Wolverhampton City Council (the Council) granted planning permission for four blocks of student accommodation within 100 meters of a liquefied petroleum gas facility and contrary to the advice of The Health and Safety Executive (HSE). By the time the HSE discovered this, construction of three blocks was well-advanced. HSE asked the Council to revoke or modify the permission, as a minimum to prevent construction of the fourth block. The Council refused. In doing so the Council took into account that compensation would be payable to the developer. HSE sought judicial review of the Council’s decision and the Court of Appeal quashed the decision, but on different grounds. However, the Court of Appeal was divided on whether compensation is a material consideration. On appeal by HSE the Supreme Court was asked to determine the point.

The judgment

The HSE argued that compensation was not a material consideration and put forward four arguments:

the term “material consideration” must be read consistently throughout the planning legislation. It is well established that financial considerations are not a material consideration, except where they have planning consequences;
if a planning authority can take financial impacts into account these could override compelling planning reasons for revocation. The planning authority could “trade” other demands on its limited finances against its planning functions;
the planning authority may be tempted to deviate from the best planning decision due to its financial self-interest, so undermining the integrity of the planning system; and
(iv) if financial interests are material then the role of the development plan in the decision-making process is devalued.

The Supreme Court rejected these arguments and dismissed the appeal. Lord Carnwath began by endorsing a “simple view” that as a custodian of public funds the discretionary decisions of a public authority may, and usually must, have regard to the public purse. There was no reason why revocation or modification of a planning permission should require a different approach.

Rather it was a matter of the relative weight to be ascribed to matters of cost. Where, for example, there was an imminent risk to public safety it would be less likely that a Council could justify a refusal to revoke on the ground of cost, although cost may still be relevant where there was a choice between effective alternatives.

Turning to HSE’s arguments, Lord Carnwath rejected the “consistency” argument. The term “material consideration” should be treated as elsewhere in administrative law. It means a consideration material, or relevant, to the exercise of a particular power, in its statutory context, and for the purpose for which it was granted. When making a discretionary decision whether or not to “buy back” a planning permission the cost to the Council will be relevant. It was entirely consistent that for a decision taken in a different statutory context, such as the decision whether or not to grant planning permission, financial considerations would not ordinarily be material. As regards arguments (ii) and (iii) above the decision whether to revoke or modify is subject to judicial supervision. Although the decision is discretionary, a Council faced with a serious threat to public safety would find it difficult to defend the rationality of refusing to act based solely on financial grounds. The Court also noted that if the Council fails to act, the Secretary of State (or in Scotland, the Scottish Ministers) also has powers to make a revocation order.
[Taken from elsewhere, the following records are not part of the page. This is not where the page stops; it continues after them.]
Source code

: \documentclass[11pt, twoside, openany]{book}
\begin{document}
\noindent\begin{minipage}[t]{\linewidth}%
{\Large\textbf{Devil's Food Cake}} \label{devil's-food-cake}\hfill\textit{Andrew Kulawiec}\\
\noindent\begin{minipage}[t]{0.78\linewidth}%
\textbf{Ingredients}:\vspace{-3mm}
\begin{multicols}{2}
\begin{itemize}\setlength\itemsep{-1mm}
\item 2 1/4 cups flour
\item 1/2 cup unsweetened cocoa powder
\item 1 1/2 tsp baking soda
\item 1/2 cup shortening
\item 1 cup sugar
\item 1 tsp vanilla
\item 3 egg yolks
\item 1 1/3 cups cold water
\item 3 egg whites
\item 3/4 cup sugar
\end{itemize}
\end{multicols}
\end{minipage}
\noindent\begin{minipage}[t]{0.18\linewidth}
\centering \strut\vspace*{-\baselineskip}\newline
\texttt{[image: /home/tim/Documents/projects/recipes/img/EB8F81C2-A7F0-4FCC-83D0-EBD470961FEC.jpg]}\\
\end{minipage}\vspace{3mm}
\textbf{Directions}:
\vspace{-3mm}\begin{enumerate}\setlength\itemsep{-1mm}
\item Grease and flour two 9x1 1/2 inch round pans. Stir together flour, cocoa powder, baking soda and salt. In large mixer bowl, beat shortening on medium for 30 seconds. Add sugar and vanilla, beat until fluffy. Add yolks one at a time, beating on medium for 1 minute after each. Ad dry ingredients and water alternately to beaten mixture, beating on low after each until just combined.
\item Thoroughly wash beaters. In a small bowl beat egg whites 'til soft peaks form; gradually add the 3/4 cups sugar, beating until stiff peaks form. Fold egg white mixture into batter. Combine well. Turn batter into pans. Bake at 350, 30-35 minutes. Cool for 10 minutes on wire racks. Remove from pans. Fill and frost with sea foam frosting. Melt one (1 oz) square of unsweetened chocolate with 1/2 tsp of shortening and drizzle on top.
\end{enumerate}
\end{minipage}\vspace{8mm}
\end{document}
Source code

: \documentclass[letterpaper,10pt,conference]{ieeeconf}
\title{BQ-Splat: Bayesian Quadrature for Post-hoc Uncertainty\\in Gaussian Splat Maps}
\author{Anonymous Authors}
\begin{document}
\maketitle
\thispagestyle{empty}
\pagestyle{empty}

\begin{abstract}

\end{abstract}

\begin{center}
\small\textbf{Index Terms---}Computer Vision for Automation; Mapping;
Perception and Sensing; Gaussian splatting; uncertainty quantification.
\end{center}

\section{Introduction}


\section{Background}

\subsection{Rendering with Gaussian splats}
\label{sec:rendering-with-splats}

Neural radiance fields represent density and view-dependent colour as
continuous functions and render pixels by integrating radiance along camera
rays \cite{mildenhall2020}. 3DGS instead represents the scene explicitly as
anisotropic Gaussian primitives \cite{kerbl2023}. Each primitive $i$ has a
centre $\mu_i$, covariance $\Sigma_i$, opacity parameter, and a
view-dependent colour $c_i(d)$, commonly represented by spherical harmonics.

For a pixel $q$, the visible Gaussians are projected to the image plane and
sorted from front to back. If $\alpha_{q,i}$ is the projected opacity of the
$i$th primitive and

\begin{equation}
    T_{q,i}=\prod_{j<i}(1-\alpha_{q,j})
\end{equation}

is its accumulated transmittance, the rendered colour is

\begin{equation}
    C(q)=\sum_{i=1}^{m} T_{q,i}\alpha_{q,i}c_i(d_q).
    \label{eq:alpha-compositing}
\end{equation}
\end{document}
Nor does financial consideration undermine the development plan. The plan remains primary, although in practice it may have little to say on matters of revocation. However, the plan may have to give way to other considerations; and in deciding whether to act, or whether to achieve the planning objective by some other means, there is no good reason to exclude cost.


Revocation and modification orders are not widely used, no doubt in part because of the attendant liability to pay compensation. The Supreme Court judgment provides a sensible approach to the question of what is a material consideration in a particular statutory context. The Court naturally noted that planning permission cannot be “bought and sold”; the decision whether to grant permission must be based on planning considerations and should not be influenced by financial considerations. However, the decision whether to exercise a discretionary power to “buy back” an existing planning permission, at a financial cost to the public purse, can be distinguished. There is no reason why cost should not be one of the matters to be taken into account.